Florida Natural Areas Inventory (FNAI) developed a conservation planning dataset that prioritizes Florida's coastal landscapes based on sea-level rise adaptation potential. This dataset will be used to evaluate state land acquisition projects based on their potential to lessen the impacts of sea-level rise on Florida's coastal biota. It will likely also inform other conservation planning efforts such as Florida's State Wildlife Action Plan and the Peninsular Florida Landscape Conservation Cooperative.
Florida's location and geography make the state especially vulnerable to sea level rise (SLR), often projected at 1-3 meters by the end of this century. Five to 15 percent of the state could be inundated within 90 years (Figure 1). Hundreds of species and associated ecological communities will be affected, though scientists cannot predict with confidence exactly how biota will respond. Protecting the "ecological stage" is an adaptation objective recommended in the Yale framework to protect current and future patterns of biodiversity. This coarse-filter approach recognizes that predicting the responses of individual species and communities to sea level rise involves impractical degrees of complexity and uncertainty.

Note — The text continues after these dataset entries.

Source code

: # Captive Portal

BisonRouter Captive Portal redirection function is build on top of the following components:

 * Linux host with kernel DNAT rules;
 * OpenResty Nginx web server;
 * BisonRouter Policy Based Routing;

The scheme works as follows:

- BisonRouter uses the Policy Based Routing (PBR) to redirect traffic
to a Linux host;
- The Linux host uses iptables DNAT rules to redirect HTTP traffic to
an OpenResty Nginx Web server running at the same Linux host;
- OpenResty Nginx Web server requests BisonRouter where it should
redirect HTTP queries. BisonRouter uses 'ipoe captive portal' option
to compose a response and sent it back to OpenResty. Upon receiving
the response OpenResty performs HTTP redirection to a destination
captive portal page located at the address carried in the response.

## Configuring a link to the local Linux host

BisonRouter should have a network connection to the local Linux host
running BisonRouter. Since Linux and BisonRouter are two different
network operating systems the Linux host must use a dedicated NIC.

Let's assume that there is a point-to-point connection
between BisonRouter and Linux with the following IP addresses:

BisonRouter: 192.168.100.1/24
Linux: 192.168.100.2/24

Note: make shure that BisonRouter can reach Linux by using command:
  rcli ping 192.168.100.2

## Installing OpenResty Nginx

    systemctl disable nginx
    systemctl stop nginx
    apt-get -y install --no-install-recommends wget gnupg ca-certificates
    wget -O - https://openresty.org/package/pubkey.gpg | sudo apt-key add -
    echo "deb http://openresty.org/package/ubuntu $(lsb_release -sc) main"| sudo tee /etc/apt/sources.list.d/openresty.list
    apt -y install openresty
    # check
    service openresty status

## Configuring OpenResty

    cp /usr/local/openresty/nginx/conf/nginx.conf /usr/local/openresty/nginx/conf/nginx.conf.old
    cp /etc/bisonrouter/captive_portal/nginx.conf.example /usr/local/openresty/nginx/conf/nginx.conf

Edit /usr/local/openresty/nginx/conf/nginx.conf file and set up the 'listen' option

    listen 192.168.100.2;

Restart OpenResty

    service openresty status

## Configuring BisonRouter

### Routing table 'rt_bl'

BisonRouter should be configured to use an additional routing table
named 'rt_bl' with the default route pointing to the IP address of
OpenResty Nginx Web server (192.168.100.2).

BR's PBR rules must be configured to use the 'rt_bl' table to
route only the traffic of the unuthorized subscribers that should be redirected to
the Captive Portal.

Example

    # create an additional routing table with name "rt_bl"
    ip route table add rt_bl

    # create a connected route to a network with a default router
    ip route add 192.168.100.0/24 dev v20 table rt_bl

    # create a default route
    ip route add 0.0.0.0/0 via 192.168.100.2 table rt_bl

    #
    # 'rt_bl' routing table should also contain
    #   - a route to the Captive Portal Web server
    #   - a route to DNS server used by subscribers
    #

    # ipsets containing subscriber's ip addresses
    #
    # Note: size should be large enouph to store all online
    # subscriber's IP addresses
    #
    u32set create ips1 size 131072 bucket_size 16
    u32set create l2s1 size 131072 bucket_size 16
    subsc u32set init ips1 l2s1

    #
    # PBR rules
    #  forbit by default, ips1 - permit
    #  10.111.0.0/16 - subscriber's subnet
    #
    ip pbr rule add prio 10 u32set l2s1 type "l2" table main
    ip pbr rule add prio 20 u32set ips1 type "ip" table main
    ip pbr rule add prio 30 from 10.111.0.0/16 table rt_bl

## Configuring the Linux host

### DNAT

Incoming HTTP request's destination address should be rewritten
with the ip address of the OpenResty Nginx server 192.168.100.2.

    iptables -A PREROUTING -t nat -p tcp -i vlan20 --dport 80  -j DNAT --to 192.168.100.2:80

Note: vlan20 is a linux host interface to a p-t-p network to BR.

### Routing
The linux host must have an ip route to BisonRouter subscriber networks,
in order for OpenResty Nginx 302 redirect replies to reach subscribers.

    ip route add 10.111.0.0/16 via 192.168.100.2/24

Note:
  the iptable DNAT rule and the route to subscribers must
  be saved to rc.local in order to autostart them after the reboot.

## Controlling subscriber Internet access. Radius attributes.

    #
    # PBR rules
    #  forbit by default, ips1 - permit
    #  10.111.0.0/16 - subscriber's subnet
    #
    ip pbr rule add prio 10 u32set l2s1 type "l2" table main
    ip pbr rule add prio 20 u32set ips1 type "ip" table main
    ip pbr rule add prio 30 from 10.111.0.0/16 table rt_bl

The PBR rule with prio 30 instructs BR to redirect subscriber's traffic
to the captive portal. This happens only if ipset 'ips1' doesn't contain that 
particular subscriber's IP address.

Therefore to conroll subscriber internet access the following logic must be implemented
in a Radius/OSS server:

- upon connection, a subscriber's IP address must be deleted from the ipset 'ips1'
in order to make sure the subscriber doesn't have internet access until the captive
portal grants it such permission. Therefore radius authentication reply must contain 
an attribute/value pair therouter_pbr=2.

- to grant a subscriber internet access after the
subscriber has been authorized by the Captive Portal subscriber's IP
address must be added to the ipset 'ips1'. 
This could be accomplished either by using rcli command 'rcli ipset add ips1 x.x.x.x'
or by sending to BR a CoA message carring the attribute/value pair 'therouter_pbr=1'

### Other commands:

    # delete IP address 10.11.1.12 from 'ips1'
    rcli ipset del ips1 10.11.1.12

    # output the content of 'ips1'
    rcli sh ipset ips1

Protecting the ecological stage is not a new concept (e.g., Anderson and Ferree 2010), but applying this approach to a fine-scale, coastal analysis with a time horizon of only a hundred or so years is new. These specifications raise the issue of whether ecological stages should be defined by "enduring features", such as elevation, slope, soils, and geologic substrate, or by existing natural communities, which may represent ecological stages more accurately in the short run. Defining stages is also complicated in this case by the dynamic nature of Florida's coast--the elevation, slope, soils, and natural communities present along our coast can be changed very quickly by storms. Given these concerns, we have approached stage-definition from both the geophysical and natural-community perspectives, though we have found only one approach to be practical in this context.
Figure 1: Florida's coastal elevation gradients
- Identify coastal areas with high habitat heterogeneity ("hotspots") and evaluate probable SLR impacts on these hotspots.
- Identify and prioritize potential linkages between impacted and non-impacted hotspots.
- Evaluate the role of geophysical data in SLR-focused conservation planning in Florida.
- Consider applications of SLR-focused conservation planning, especially with regard to Florida's land acquisition program.